The involved researchers from the Catholic University of Eichstätt-Ingolstadt (KU) and the Heidelberg University of Education have closed a research gap with their study. Until now, there has been little longitudinal data regarding the language development of children growing up in multilingual environments, both nationally and internationally. In particular, there have been few studies to date that take into account the course of development in the respective language of origin and consider the development of the surrounding language and language of origin together. The project was funded by the Federal Ministry of Education and Research.
"The results of our long-term study show that the intensive inclusion of multilingualism in the daily routine of a daycare center has no negative effects on the children's development of German as the language of the environment. Contrary to this fear on the part of professionals and parents, the experience gained suggests instead that a conscious and well-founded approach to children's multilingualism in everyday life can lead to more and higher quality language interactions between children and between professionals and children", explains Prof. Dr. Jens Kaiser-Kratzmann. He holds the Professorship of Education with a focus on Early Childhood at the KU and collaborated on the project with Prof. Dr. Steffi Sachse (Professorship of Developmental Psychology with a focus on Language Development at the Heidelberg University of Education).
The recommendation to only speak German at home is not tenable based on the data collected. This would be at the expense of the language of origin. At the same time, targeted promotion of heritage language skills cannot take place in the daycare center due to the existing language diversity. Rather, the development of such skills must be achieved through the family. Professor Kaiser-Kratzmann adds: "From a social perspective, focusing on German as the language of the environment in daycare centers is a disregard for today's linguistically and culturally heterogeneous society. A purely monolingual orientation of educational institutions systematically neglects the benefits of multilingualism. In contrast, integrating the children's languages of origin into the day-to-day life of the daycare facility enables all children to engage with the linguistic diversity of our society, which is necessary for their educational process."
The study was carried out in 19 daycare centers in southern Germany with over 500 children between the ages of three and six. The parents of these children and around 300 educational professionals were also involved. The participating institutions were randomly divided into two groups and received ongoing internal training on how to deal with linguistic diversity and multilingualism. While one group received much more specific and structured support on the basis of a specially created training manual in order to develop strategies for anchoring linguistic diversity in the facilities, the daycare centers in the second group were free to design their own training on the topic. Changes resulting from the further training were recorded at child, institution and parent level. The researchers found that the structured training for daycare staff had a rapid and lasting effect on the linguistic and didactic knowledge of the professionals. However, a longer process was necessary to put this into practice.
No active promotion of the languages of origin in the sense of language teaching took place within the project. Rather, the support was primarily aimed at appreciating children's languages in everyday life, allowing children to express themselves in other languages and working with parents with a focus on multilingualism. In the facilities studied, the researchers observed that a lived naturalness and an honest interest in the languages of origin is also reflected in the cooperation with parents: "In some daycare centers, multilingual parents were often unsure which language they should speak to their children in and, in particular, how they should behave in relation to their language of origin.
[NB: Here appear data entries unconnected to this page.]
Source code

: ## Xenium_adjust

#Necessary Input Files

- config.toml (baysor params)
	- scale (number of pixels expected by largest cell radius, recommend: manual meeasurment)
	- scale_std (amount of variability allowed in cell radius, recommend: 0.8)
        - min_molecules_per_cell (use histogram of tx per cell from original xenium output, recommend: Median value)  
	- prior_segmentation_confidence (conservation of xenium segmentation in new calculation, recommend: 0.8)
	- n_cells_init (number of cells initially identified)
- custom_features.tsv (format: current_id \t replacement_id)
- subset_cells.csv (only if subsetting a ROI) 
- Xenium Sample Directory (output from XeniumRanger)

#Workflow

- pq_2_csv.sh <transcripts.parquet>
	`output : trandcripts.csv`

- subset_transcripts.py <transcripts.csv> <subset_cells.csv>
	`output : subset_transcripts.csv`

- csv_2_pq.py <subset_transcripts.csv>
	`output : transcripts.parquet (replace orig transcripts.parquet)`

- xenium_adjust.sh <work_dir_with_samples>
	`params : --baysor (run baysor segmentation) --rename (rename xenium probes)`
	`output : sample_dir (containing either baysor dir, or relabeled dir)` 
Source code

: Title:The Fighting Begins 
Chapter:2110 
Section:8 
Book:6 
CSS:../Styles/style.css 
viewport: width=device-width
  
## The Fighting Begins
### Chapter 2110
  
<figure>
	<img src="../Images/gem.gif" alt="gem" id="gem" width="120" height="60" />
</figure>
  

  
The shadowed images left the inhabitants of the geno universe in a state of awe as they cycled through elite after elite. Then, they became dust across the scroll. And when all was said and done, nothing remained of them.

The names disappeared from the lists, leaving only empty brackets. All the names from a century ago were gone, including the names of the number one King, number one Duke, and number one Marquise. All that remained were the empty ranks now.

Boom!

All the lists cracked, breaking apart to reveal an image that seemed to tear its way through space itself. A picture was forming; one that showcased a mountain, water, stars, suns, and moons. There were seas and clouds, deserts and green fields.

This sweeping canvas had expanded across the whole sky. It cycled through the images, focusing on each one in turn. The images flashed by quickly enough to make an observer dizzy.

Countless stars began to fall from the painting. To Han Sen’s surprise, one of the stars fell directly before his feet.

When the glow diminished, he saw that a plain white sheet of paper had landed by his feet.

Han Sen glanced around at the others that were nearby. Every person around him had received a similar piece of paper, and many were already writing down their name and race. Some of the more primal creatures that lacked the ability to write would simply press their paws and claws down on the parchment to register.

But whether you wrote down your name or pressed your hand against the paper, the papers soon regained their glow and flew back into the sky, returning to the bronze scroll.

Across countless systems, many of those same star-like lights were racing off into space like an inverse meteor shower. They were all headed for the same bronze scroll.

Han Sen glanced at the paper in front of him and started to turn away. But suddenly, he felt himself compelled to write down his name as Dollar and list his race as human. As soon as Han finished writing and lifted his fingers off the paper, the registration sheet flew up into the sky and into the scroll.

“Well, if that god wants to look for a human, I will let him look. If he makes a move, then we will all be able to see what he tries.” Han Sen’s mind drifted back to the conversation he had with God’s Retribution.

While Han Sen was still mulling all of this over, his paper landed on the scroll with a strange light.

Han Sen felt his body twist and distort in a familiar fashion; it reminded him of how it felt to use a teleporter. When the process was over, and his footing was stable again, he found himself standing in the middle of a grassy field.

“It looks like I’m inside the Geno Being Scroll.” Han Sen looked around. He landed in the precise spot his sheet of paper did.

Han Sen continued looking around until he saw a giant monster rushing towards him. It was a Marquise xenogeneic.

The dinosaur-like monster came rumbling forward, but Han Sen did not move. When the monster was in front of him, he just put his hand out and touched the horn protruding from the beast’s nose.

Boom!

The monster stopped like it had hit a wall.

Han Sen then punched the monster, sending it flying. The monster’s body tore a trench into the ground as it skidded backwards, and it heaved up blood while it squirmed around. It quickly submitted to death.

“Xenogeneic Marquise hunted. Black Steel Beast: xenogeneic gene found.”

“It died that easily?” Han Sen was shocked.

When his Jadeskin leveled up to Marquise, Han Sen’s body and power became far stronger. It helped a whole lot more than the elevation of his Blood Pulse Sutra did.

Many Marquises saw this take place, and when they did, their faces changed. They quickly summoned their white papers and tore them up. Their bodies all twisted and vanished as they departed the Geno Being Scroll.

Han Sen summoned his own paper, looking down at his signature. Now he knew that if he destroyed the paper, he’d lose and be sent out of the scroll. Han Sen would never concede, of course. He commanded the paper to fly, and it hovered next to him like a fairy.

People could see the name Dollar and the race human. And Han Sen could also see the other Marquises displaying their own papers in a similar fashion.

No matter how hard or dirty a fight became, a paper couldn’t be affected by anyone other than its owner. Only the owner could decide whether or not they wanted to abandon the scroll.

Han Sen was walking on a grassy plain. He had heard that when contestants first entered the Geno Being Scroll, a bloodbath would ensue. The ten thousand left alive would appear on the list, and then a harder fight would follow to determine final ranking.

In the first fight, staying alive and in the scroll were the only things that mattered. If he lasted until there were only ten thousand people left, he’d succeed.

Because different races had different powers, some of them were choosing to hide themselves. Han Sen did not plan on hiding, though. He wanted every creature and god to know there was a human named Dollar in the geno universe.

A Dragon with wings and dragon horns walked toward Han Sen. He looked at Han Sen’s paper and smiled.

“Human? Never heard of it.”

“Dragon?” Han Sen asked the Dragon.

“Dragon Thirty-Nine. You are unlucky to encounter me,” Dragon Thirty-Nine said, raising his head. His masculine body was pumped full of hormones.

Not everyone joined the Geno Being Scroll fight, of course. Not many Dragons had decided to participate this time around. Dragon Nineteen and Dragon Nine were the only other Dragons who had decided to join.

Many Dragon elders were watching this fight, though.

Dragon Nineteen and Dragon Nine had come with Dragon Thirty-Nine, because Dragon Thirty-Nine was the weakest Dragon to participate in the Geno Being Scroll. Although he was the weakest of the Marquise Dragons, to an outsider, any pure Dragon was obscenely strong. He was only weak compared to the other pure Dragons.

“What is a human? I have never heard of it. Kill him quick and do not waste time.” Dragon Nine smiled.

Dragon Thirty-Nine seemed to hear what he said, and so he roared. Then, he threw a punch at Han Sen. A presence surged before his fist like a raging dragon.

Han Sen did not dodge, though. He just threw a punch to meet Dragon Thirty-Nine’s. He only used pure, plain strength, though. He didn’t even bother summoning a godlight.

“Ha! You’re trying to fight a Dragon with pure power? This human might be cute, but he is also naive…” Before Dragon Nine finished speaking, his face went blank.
The educational professionals now know exactly how to advise multilingual parents: They encourage parents to focus on the language of origin if this is also the language that the parents speak best. This can quickly eliminate parents' insecurities." The children surveyed, on the other hand, were very differentiated and mostly had a positive view of their own multilingualism. Children should be able to develop a positive self-image with regard to their own multilingualism. The way the children's languages are dealt with in the daycare center can influence these attitudes.
In order to successfully create a learning environment that supports multilingualism in daycare centers, educational professionals need specific knowledge and, above all, a positive attitude. Although the education and upbringing plans of the federal states all attach great importance to language education and language promotion and also demand the inclusion of multilingualism, knowledge and skills for the inclusion of multilingualism are not comprehensively taught as part of the training. "Therefore, there is great need for further training that builds on previous theoretical knowledge and skills from training and practice, deepens and expands them and thus enables the development of an individual attitude that supports multilingualism", emphasizes Professor Kaiser-Kratzmann. The IMKi project has laid the foundations for this.